One pastor who I know and respect says that he feels like it is always his role to counsel toward preserving a marriage. He has said while he would welcome and love all people who chose otherwise, he didn’t feel like scripture ever permitted him to counsel people to get a divorce. I understand and respect his position. It is certainly one valid interpretation of the scriptures and God’s call for our role as pastors.

I must say, though, I disagree. My role as a pastor is to help those in front of me discern what God may be calling them to do in their lives given the complexities involved and the competing value systems. In a vacuum, I can say that God desires our marriages to last. But Jesus also proclaimed he had come so that we could have life, and life abundant. What happens if having a divorce and living into “the abundant life” come into conflict? What if staying in the marriage maintains a serious risk of harm to our bodies or to our souls?

We are called elsewhere to care for our children and to bring them up in the best environment possible- but what if that conflicts with maintaining a marriage? And what about the ministry God calls us into? Are we to assume we cannot serve God, either as laity or clergy, if we have been divorced or have remarried?

Living into the kingdom of God is not a simple thing, nor is obeying God simplistic.
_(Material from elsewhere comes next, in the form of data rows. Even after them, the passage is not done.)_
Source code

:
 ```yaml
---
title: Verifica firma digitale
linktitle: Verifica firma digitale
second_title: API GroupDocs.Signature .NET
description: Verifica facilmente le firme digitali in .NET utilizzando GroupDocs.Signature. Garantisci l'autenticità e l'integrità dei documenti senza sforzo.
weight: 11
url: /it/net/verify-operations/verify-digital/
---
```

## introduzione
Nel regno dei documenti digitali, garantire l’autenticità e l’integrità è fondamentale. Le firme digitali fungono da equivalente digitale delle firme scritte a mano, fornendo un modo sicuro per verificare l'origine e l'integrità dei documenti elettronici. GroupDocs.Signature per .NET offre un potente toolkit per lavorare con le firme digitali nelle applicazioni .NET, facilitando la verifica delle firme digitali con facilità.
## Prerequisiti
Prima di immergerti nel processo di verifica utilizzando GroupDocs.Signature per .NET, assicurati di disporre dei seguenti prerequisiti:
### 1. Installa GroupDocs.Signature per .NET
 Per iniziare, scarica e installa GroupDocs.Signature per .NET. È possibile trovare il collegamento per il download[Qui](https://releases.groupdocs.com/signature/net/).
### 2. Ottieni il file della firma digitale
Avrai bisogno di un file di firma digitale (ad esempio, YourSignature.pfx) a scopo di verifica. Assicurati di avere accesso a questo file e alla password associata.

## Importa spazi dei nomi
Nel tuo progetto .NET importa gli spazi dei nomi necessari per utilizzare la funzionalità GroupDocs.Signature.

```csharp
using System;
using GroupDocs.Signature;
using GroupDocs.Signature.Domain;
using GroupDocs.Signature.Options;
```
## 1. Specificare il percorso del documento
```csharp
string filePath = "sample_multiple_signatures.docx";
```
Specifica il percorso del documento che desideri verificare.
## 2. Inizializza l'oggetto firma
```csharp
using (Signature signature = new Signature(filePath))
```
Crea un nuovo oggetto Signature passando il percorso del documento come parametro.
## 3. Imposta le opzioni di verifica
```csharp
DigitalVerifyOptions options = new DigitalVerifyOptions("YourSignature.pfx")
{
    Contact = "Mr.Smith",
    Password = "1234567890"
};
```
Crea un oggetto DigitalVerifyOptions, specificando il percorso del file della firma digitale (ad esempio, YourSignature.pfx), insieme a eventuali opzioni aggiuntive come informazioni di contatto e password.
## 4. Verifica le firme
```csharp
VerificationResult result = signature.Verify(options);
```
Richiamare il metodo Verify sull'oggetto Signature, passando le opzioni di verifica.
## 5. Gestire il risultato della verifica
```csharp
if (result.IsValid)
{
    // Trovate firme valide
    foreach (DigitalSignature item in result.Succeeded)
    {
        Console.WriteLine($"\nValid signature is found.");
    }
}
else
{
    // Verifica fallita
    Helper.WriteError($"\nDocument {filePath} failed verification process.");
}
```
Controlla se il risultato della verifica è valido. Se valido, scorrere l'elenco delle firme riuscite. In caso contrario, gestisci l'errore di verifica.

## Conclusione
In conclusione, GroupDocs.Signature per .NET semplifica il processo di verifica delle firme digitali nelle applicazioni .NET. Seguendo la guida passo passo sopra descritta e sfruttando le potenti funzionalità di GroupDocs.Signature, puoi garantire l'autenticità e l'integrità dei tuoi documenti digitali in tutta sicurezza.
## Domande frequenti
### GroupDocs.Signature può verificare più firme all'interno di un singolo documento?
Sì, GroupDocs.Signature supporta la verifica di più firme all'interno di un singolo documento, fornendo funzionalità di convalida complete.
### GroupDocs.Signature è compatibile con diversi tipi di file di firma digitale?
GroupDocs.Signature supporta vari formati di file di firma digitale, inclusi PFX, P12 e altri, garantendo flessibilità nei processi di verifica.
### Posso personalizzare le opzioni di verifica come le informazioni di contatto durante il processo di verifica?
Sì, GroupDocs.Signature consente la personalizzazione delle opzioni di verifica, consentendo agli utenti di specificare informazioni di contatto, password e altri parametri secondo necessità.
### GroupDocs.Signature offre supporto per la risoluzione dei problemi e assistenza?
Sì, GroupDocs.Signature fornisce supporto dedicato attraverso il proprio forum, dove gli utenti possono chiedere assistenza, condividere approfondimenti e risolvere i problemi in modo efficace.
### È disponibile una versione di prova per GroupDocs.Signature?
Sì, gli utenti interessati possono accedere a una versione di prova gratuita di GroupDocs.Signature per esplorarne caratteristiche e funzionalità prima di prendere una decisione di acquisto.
Competing values will mean that Christians have to make difficult choices in morally gray areas. We will have to listen and pray hard to understand God’s will for our lives in these times. And, I do believe, that given the range of circumstances we face in life, God’s will at times will be to end a hopelessly flawed and destructive marriage. That is one reason I agree with our Social Principals when they state- “God’s plan is for lifelong, faithful marriage. The church must be on the forefront of premarital, marital, and postmarital counseling in order to create and preserve strong marriages. However, when a married couple is estranged beyond reconciliation, even after thoughtful consideration and counsel, divorce is a regrettable alternative in the midst of brokenness.”

The good news is that, while Jesus’ statement seems harsh, it was spoken by the Son of God who exudes mercy and grace in all that he did and does. In the forth chapter of John, Jesus meets a woman at the well who has had five husbands and is currently living with a man out of wedlock. This certainly violates every single thing Jesus has proclaimed about marriage. While Jesus notes this fact, he doesn’t say a word of condemnation to her. Instead he asks her to believe in him, and in fact, sends her out to evangelize. Is Jesus being hypocritical here- no. His desire was never to crush people‘s spirits, but nurture them into living a more abundant life. We as Christians need to learn from this- all too often those who have been faced with divorce have found the church to be a place of judgment rather than grace. Whether you conclude it is ethical or not to have a divorce, that judgment must not be forced upon someone else. Jesus lived out the example- so that when someone faces a difficult decision like whether to end a marriage, a relationship, or a friendship, they can trust that God’s love and presence will be there through it all.